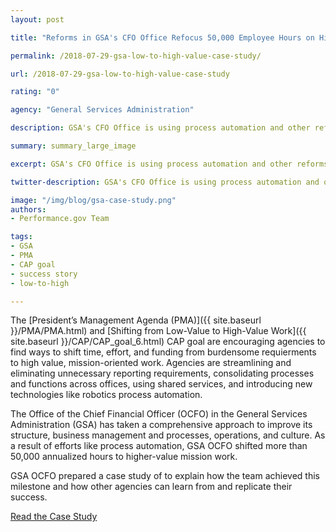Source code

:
 ```yaml
---
layout: post

title: "Reforms in GSA's CFO Office Refocus 50,000 Employee Hours on Higher-Value Mission Work"

permalink: /2018-07-29-gsa-low-to-high-value-case-study/

url: /2018-07-29-gsa-low-to-high-value-case-study

rating: "0"

agency: "General Services Administration"

description: GSA's CFO Office is using process automation and other reforms to target over 50,000 annualized hours and shift them to higher-value mission work performed by employees.

summary: summary_large_image

excerpt: GSA's CFO Office is using process automation and other reforms to target over 50,000 annualized hours and shift them to higher-value mission work performed by employees.

twitter-description: GSA's CFO Office is using process automation and other reforms to target over 50,000 annualized hours and shift them to higher-value mission work performed by employees.

image: "/img/blog/gsa-case-study.png"
authors:
- Performance.gov Team

tags:
- GSA
- PMA
- CAP goal
- success story
- low-to-high

---
```


The [President’s Management Agenda (PMA)]({{  site.baseurl  }}/PMA/PMA.html) and [Shifting from Low-Value to High-Value Work]({{  site.baseurl  }}/CAP/CAP_goal_6.html) CAP goal are encouraging agencies to find ways to shift time, effort, and funding from burdensome requierments to high value, mission-oriented work. Agencies are streamlining and eliminating unnecessary reporting requirements, consolidating processes and functions across offices, using shared services, and introducing new technologies like robotics process automation.

The Office of the Chief Financial Officer (OCFO) in the General Services Administration (GSA) has taken a comprehensive approach to improve its structure, business management and processes, operations, and culture. As a result of efforts like process automation, GSA OCFO shifted more than 50,000 annualized hours to higher-value mission work.

GSA OCFO prepared a case study of to explain how the team achieved this milestone and how other agencies can learn from and replicate their success.

<a class="usa-button" href="https://www.gsa.gov/cdnstatic/CAPGoal6GSACFOCaseStudyFINAL_rev.pdf" target="_blank">Read the Case Study</a>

What the task requires: Please filter the entries above down to the lines holding "success" and copy them.

Task output:
- success story
GSA OCFO prepared a case study of to explain how the team achieved this milestone and how other agencies can learn from and replicate their success.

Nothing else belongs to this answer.